All of the listing should be returned as written, apart from any picture in it.

[[ Listed records open ]]

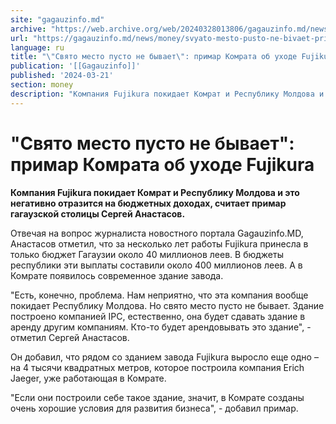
 ```yaml
---
site: "gagauzinfo.md"
archive: "https://web.archive.org/web/20240328013806/gagauzinfo.md/news/money/svyato-mesto-pusto-ne-bivaet-primar-komrata-ob-uhode-fujikura"
url: "https://gagauzinfo.md/news/money/svyato-mesto-pusto-ne-bivaet-primar-komrata-ob-uhode-fujikura"
language: ru
title: "\"Свято место пусто не бывает\": примар Комрата об уходе Fujikura"
publication: '[[Gagauzinfo]]'
published: '2024-03-21'
section: money
description: "Компания Fujikura покидает Комрат и Республику Молдова и это негативно отразится на бюджетных доходах, считает примар гагаузской столицы Сергей Анастасов."
---
```


# "Свято место пусто не бывает": примар Комрата об уходе Fujikura

**Компания Fujikura покидает Комрат и Республику Молдова и это негативно отразится на бюджетных доходах, считает примар гагаузской столицы Сергей Анастасов.**

Отвечая на вопрос журналиста новостного портала Gagauzinfo.MD, Анастасов отметил, что за несколько лет работы Fujikura принесла в только бюджет Гагаузии около 40 миллионов леев. В бюджеты республики эти выплаты составили около 400 миллионов леев. А в Комрате появилось современное здание завода.

"Есть, конечно, проблема. Нам неприятно, что эта компания вообще покидает Республику Молдова. Но свято место пусто не бывает. Здание построено компанией IPC, естественно, она будет сдавать здание в аренду другим компаниям. Кто-то будет арендовывать это здание", - отметил Сергей Анастасов.

Он добавил, что рядом со зданием завода Fujikura выросло еще одно – на 4 тысячи квадратных метров, которое построила компания Erich Jaeger, уже работающая в Комрате.

"Если они построили себе такое здание, значит, в Комрате созданы очень хорошие условия для развития бизнеса", - добавил примар.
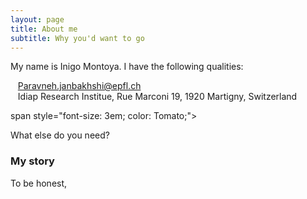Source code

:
 ```yaml
---
layout: page
title: About me
subtitle: Why you'd want to go 
---
```


My name is Inigo Montoya. I have the following qualities:

<i class="fas fa-at"></i> &nbsp;&nbsp;&nbsp;Paravneh.janbakhshi@epfl.ch
<br />
<i class="fas fa-map-marker-alt"></i> &nbsp;&nbsp;&nbsp;Idiap Research Institue, Rue Marconi 19, 1920 Martigny, Switzerland

<span style="font-size: 48px; color: Dodgerblue;">
  <i class="fas fa-camera"></i>
</span>

span style="font-size: 3em; color: Tomato;">
  <i class="fas fa-camera"></i>
</span>

What else do you need?

### My story

To be honest,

[[ Listed records closed ]]

-- Answer section --
 ```yaml
---
site: "gagauzinfo.md"
archive: "https://web.archive.org/web/20240328013806/gagauzinfo.md/news/money/svyato-mesto-pusto-ne-bivaet-primar-komrata-ob-uhode-fujikura"
url: "https://gagauzinfo.md/news/money/svyato-mesto-pusto-ne-bivaet-primar-komrata-ob-uhode-fujikura"
language: ru
title: "\"Свято место пусто не бывает\": примар Комрата об уходе Fujikura"
publication: '[[Gagauzinfo]]'
published: '2024-03-21'
section: money
description: "Компания Fujikura покидает Комрат и Республику Молдова и это негативно отразится на бюджетных доходах, считает примар гагаузской столицы Сергей Анастасов."
---
```


# "Свято место пусто не бывает": примар Комрата об уходе Fujikura

**Компания Fujikura покидает Комрат и Республику Молдова и это негативно отразится на бюджетных доходах, считает примар гагаузской столицы Сергей Анастасов.**

Отвечая на вопрос журналиста новостного портала Gagauzinfo.MD, Анастасов отметил, что за несколько лет работы Fujikura принесла в только бюджет Гагаузии около 40 миллионов леев. В бюджеты республики эти выплаты составили около 400 миллионов леев. А в Комрате появилось современное здание завода.

"Есть, конечно, проблема. Нам неприятно, что эта компания вообще покидает Республику Молдова. Но свято место пусто не бывает. Здание построено компанией IPC, естественно, она будет сдавать здание в аренду другим компаниям. Кто-то будет арендовывать это здание", - отметил Сергей Анастасов.

Он добавил, что рядом со зданием завода Fujikura выросло еще одно – на 4 тысячи квадратных метров, которое построила компания Erich Jaeger, уже работающая в Комрате.

"Если они построили себе такое здание, значит, в Комрате созданы очень хорошие условия для развития бизнеса", - добавил примар.
Source code

:
 ```yaml
---
layout: page
title: About me
subtitle: Why you'd want to go 
---
```


My name is Inigo Montoya. I have the following qualities:

<i class="fas fa-at"></i> &nbsp;&nbsp;&nbsp;Paravneh.janbakhshi@epfl.ch
<br />
<i class="fas fa-map-marker-alt"></i> &nbsp;&nbsp;&nbsp;Idiap Research Institue, Rue Marconi 19, 1920 Martigny, Switzerland

<span style="font-size: 48px; color: Dodgerblue;">
  <i class="fas fa-camera"></i>
</span>

span style="font-size: 3em; color: Tomato;">
  <i class="fas fa-camera"></i>
</span>

What else do you need?

### My story

To be honest,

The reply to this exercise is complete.